Action Classification from Still Images

As a final project in the Computer Vision course at my college with Prof Marwan Torki, we used Pascal Voc 2010 Action Classification. This project excited me to learn more about machine learning and computer vision in specific. Since that project machine learning became a hobby to me and Kaggle platform made my life easier to learn new techniques from contests.

Problem Description

We were asked to create a model that can successfully classify actions in still images, this was challenging as in still images it is hard to detect if a passenger is walking or not.

But based on our approach (dense sift features with PCA and Random forest) we achieved an accuracy of 76%.

Of course, now convolutional neural networks ca achieves much higher results.

Technical Aspects

At summer 2013, deep learning was not used heavily used in image classification tasks and needs lot of training data and powerful resources and I had knowledge in the feature extraction from images and model creation

Along with my team colleague Omar Sourour, we made a literature review tried too many features before reaching our best score.

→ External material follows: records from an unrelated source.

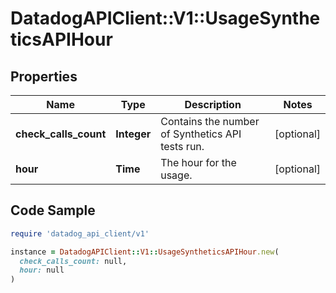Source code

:# DatadogAPIClient::V1::UsageSyntheticsAPIHour

## Properties

| Name | Type | Description | Notes |
| ---- | ---- | ----------- | ----- |
| **check_calls_count** | **Integer** | Contains the number of Synthetics API tests run. | [optional] |
| **hour** | **Time** | The hour for the usage. | [optional] |

## Code Sample

```ruby
require 'datadog_api_client/v1'

instance = DatadogAPIClient::V1::UsageSyntheticsAPIHour.new(
  check_calls_count: null,
  hour: null
)
```

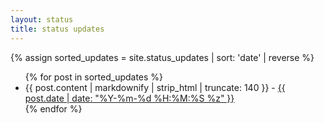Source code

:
 ```yaml
---
layout: status
title: status updates
---
```


{% assign sorted_updates = site.status_updates | sort: 'date' | reverse %}
<ul>
  {% for post in sorted_updates %}
	<li>{{ post.content | markdownify | strip_html | truncate: 140 }} - <a href="{{ post.url }}" target="_blank">{{ post.date | date: "%Y-%m-%d %H:%M:%S %z" }}</a></li>
  {% endfor %}
</ul>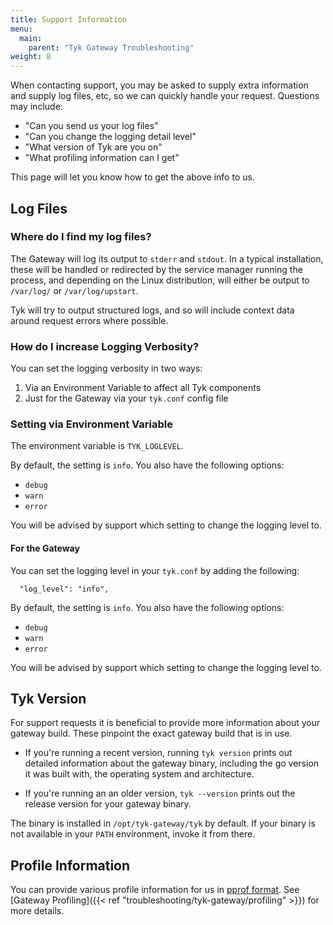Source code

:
 ```yaml
---
title: Support Information
menu:
  main:
    parent: "Tyk Gateway Troubleshooting"
weight: 8
---
```


When contacting support, you may be asked to supply extra information and supply log files, etc, so we can quickly handle your request. Questions may include:

* "Can you send us your log files"
* "Can you change the logging detail level"
* "What version of Tyk are you on"
* "What profiling information can I get"


This page will let you know how to get the above info to us.

## Log Files

### Where do I find my log files?

The Gateway will log its output to `stderr` and `stdout`. In a typical installation, these will be handled or redirected by the service manager running the process, and depending on the Linux distribution, will either be output to `/var/log/` or `/var/log/upstart`.

Tyk will try to output structured logs, and so will include context data around request errors where possible.

### How do I increase Logging Verbosity?

You can set the logging verbosity in two ways:

 1. Via an Environment Variable to affect all Tyk components
 2. Just for the Gateway via your `tyk.conf` config file  

### Setting via Environment Variable

The environment variable is `TYK_LOGLEVEL`.

By default, the setting is `info`. You also have the following options:

* `debug`
* `warn`
* `error`

You will be advised by support which setting to change the logging level to.

#### For the Gateway

You can set the logging level in your `tyk.conf` by adding the following:

```{.copyWrapper}
  "log_level": "info",
```

By default, the setting is `info`. You also have the following options:

* `debug`
* `warn`
* `error`

You will be advised by support which setting to change the logging level to.

## Tyk Version

For support requests it is beneficial to provide more information about
your gateway build. These pinpoint the exact gateway build that is in
use.

- If you're running a recent version, running `tyk version` prints out
detailed information about the gateway binary, including the go version
it was built with, the operating system and architecture.

- If you're running an an older version, `tyk --version` prints out the
release version for your gateway binary.

The binary is installed in `/opt/tyk-gateway/tyk` by default. If your
binary is not available in your `PATH` environment, invoke it from there.

## Profile Information

You can provide various profile information for us in [pprof format](https://github.com/google/pprof/). See [Gateway Profiling]({{< ref "troubleshooting/tyk-gateway/profiling" >}}) for more details.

We used MATLAB at that time parallel toolbox and image toolboxes were making our life easier the only drawback was to edit/write c mex files for some libraries that didn’t exist in MATLAB like random forest.

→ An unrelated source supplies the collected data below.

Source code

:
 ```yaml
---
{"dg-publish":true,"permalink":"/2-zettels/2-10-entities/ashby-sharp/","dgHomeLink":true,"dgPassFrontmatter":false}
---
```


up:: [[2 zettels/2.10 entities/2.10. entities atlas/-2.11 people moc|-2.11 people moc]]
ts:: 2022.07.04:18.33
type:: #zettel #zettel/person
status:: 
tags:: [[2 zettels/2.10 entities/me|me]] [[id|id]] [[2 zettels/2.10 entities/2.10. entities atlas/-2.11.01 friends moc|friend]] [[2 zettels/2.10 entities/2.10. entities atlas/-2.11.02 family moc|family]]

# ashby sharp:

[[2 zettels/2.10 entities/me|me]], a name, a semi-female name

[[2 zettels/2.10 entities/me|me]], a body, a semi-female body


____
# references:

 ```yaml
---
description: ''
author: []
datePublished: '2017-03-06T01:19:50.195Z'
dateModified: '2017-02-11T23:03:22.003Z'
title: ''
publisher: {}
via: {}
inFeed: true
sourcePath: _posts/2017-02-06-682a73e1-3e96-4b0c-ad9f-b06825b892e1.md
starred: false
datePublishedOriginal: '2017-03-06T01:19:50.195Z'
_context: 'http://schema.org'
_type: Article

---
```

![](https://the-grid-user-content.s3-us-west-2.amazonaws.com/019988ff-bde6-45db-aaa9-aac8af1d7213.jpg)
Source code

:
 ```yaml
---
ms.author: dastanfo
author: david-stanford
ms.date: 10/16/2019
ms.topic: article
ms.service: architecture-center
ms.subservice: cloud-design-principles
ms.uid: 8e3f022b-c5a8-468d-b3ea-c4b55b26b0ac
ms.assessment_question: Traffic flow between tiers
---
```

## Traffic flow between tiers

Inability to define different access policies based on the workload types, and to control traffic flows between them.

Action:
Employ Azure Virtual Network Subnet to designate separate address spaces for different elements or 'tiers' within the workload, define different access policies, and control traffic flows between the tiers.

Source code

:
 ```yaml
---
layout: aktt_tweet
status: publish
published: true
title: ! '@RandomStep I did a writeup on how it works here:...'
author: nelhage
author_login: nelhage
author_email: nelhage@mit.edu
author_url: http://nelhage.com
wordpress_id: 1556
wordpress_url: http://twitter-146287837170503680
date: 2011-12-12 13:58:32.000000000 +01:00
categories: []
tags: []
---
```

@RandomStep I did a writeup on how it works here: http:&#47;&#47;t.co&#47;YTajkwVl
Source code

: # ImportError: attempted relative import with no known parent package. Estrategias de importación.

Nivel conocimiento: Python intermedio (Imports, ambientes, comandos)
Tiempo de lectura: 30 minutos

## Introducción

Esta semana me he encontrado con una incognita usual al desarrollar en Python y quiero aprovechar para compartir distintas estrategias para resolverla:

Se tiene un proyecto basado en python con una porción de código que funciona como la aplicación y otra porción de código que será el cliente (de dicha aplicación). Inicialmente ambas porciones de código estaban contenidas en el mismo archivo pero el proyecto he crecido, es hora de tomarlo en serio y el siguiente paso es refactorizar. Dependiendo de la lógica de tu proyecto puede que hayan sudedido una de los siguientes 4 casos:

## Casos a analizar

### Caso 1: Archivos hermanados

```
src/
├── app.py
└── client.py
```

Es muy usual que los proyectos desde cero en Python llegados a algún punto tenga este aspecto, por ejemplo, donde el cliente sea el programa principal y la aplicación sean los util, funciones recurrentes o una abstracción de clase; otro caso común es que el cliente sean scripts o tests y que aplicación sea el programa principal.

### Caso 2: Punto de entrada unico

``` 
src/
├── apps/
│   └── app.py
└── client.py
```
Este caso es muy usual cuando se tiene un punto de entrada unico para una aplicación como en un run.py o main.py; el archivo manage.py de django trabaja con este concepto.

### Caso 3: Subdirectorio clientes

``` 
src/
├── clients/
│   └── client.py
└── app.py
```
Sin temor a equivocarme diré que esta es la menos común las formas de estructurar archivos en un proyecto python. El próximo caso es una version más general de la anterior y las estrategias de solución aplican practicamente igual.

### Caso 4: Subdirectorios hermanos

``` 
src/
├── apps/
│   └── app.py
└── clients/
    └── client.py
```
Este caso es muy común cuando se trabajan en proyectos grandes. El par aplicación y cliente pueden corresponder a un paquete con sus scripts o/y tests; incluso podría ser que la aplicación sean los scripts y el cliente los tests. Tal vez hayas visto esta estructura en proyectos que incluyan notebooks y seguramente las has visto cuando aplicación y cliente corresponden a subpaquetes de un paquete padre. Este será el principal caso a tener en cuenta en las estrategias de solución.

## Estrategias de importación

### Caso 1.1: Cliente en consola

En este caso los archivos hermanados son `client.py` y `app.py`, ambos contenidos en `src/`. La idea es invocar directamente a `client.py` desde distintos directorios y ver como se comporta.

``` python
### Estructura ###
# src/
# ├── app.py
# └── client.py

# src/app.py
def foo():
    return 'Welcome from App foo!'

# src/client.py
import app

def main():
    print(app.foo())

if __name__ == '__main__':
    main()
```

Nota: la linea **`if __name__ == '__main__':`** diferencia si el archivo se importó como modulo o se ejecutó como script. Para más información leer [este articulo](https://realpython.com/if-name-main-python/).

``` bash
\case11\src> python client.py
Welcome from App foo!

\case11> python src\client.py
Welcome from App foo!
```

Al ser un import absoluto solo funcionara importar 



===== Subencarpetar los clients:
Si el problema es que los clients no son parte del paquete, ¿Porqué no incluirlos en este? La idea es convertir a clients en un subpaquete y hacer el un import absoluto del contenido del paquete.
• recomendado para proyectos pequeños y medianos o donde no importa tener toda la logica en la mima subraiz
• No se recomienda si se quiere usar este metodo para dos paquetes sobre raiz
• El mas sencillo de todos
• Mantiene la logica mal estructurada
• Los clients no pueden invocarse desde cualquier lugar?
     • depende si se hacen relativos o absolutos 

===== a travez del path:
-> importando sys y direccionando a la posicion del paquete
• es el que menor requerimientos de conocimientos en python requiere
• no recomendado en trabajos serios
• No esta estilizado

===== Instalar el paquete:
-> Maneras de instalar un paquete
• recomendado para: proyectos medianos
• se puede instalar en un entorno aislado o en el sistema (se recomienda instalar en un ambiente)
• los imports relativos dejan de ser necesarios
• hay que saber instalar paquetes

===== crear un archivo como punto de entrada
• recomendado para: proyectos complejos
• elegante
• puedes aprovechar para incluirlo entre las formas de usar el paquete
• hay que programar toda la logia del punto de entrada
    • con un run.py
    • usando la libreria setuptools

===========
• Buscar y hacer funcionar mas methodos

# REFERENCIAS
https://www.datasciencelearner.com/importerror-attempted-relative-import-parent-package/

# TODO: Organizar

Our model was based on what our literature review and online resources, so we used SIFT to extract KeyPoint features from input images, each image was divided into a set of grids and KeyPoint pixels were extracted from these grids giving us a large set of features RGB for each KeyPoint extracted.

Then we reduced the dimensions of the extracted features using PCA.

The principal components were then fed to random forest classifier and trained using MATLAB.

We used parallel toolbox to extract sift features from input images in parallel.

This project gave me the boost and the excitement I need to learn more about the machine learning, it was awesome to make the computer predict human pose or action from images.